··· DATA TO PROCESS

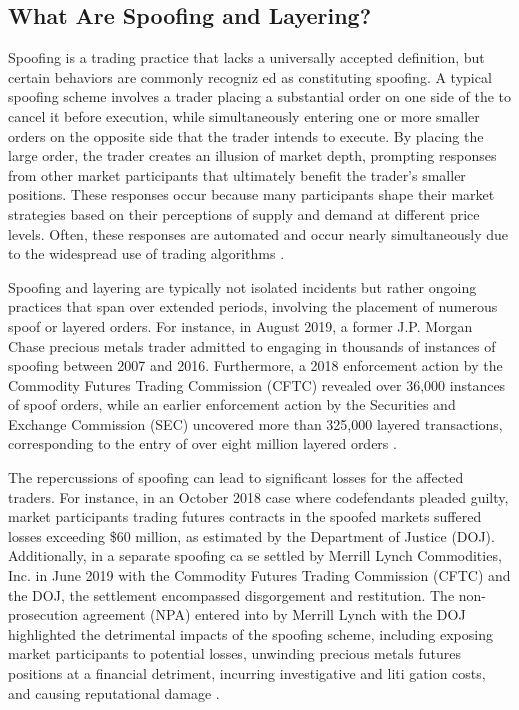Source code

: \subsection{What Are Spoofing and Layering?}
Spoofing is a trading practice that lacks a universally accepted definition, but certain behaviors are commonly recogniz
ed as constituting spoofing. A typical spoofing scheme involves a trader placing a substantial order on one side of the
to cancel it before execution, while simultaneously entering one or more smaller orders on the opposite side that the trader
intends to execute. By placing the large order, the trader creates an illusion of market depth, prompting responses from
other market participants that ultimately benefit the trader's smaller positions. These responses occur because many participants
shape their market strategies based on their perceptions of supply and demand at different price levels. Often, these
responses are automated and occur nearly simultaneously due to the widespread use of trading algorithms
\cite{corwin2012large, jarrow2011manipulation}.

Spoofing and layering are typically not isolated incidents but rather ongoing practices that span over extended periods,
involving the placement of numerous spoof or layered orders. For instance, in August 2019, a former J.P. Morgan Chase
precious metals trader admitted to engaging in thousands of instances of spoofing between 2007 and 2016. Furthermore, a
2018 enforcement action by the Commodity Futures Trading Commission (CFTC) revealed over 36,000 instances of spoof orders,
while an earlier enforcement action by the Securities and Exchange Commission (SEC) uncovered more than 325,000 layered
transactions, corresponding to the entry of over eight million layered orders \cite{cftc2018spoofing, sec2015spoofing}.

The repercussions of spoofing can lead to significant losses for the affected traders. For instance, in an October 2018
case where codefendants pleaded guilty, market participants trading futures contracts in the spoofed markets suffered
losses exceeding \$60 million, as estimated by the Department of Justice (DOJ). Additionally, in a separate spoofing ca
se settled by Merrill Lynch Commodities, Inc. in June 2019 with the Commodity Futures Trading Commission (CFTC) and the
DOJ, the settlement encompassed disgorgement and restitution. The non-prosecution agreement (NPA) entered into by Merrill
Lynch with the DOJ highlighted the detrimental impacts of the spoofing scheme, including exposing market participants to
potential losses, unwinding precious metals futures positions at a financial detriment, incurring investigative and liti
gation costs, and causing reputational damage \cite{doj2018spoofing, cftc2019merrill}.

······

WORK INSTRUCTIONS:
Each line in the data that has the word "Lynch" counts once; state how many such lines there are, without comment.

WRITTEN ANSWER:
2